Директор пожарной выставки лежал на полатях и, свесив голову, наблюдал, как Кузьмовна кормит молоком из блюдечка своего кота Бармалея. Бармалей был черный, с белым галстучком, гладкий, сытый, с бесстыжими желтыми выпученными глазами и стоячими, словно у гренадера Петровской эпохи, усами. Хвост торчал кверху, прямой, словно кусок черной трубы, и мяв был очень наглый. Кавалер! За его кавалерские качества бабка, видно, и любила кота, и стыдила для виду, попрекая некоей кошонкой Маруськой, с которой Бармалей, видать, имел прочные куры.

— Страмец! — топала Кузьмовна. — Охолощу!

Бармалей блудливо приникал к блюдечку. Мелкие капельки молока, разбрызгиваемые лаканием, падали на пол.

Дверь заскрипела, в избу вошла Мелита Набуркина. Она была не в настроении, и не удостоила даже взглядом повернувшееся к ней с полатей круглое Валичкино лицо.

— Ой, Мелашка! Ой, девка! — сказала хозяйка. — Ты пошто одна-то спишь? В чулане-то? Не холодно тебе? Ты — в одном месте, мужик — в другом.

— Он мне не муж, — ответила Мелита, которую вообще-то по паспорту звали Меланьей. Пренебрежительно поморщилась: — Скажете тоже, кока[1] Кузьмовна!

У Валички аж повело на сторону рот, словно с неспелой черемухи, от такого поведения избраницы.
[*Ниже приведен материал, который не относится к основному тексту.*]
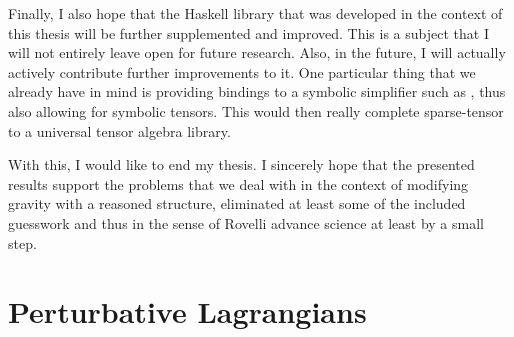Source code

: \documentclass[a4paper,12pt, DIV=14, BCOR=5mm, twoside, headsepline, numbers=noenddot]{scrbook}
\begin{document}
Finally, I also hope that the Haskell library that was developed in the context of this thesis will be further supplemented and improved. This is a subject that I will not entirely leave open for future research. Also, in the future, I will actually actively contribute further improvements to it. One particular thing that we already have in mind is providing bindings to a symbolic simplifier such as \cite{SymPy}, thus also allowing for symbolic tensors. This would then really complete sparse-tensor to a universal tensor algebra library.

With this, I would like to end my thesis. I sincerely hope that the presented results support the problems that we deal with in the context of modifying gravity with a reasoned structure, eliminated at least some of the included guesswork and thus in the sense of Rovelli advance science at least by a small step.
\appendix

\chapter{Perturbative Lagrangians}
\end{document}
— Но-но. Тут, когда вы спали, участковый Кокотухин приходил, спрашивал про вас. А я ему: так ведь это, мо,[2] Мелашка Набуркина приехала с мужиком, ты ее не помнишь ли? Помнит он тебя…

— А еще, — продолжала кока, — накатил на «газоне» Ванька Носков из Мизгирей, все о тебе хотел узнать: где живешь, да кем работаешь, да что за мужик при тебе… А я что знаю! Мо, если с мужчиной — дак не в ладушки, поди-ко, они на пару-то играют…

— Да что это вы, в конце концов, сказали! — с гневом и брызнувшими слезами вскричала запунцовевшая Мелитка; бросилась из избы.

Кузьмовна равнодушно позевала ей вслед.

— А мне че? Я че знаю? Ниче не знаю, и подьте все к чемору…

Постников мягким, упругеньким кулем спрыгнул с полатей, подошел уныло к окну. Было часов шесть. Вдоль улицы висела оседающая дневная пыль, а поверх забора, окружающего палисадник, глядела и щурилась голова курносого Ивана Носкова, ночного рыбака, давнего Мелитиного знакомого. Голова щурилась, посвистывала, — и вдруг, широко растянув рот, заулыбалась: навстречу Ивану из дому вышла Мелита. Они сели на скамейку, стали о чем-то разговаривать, а потом поднялись и пошли куда-то в проулок.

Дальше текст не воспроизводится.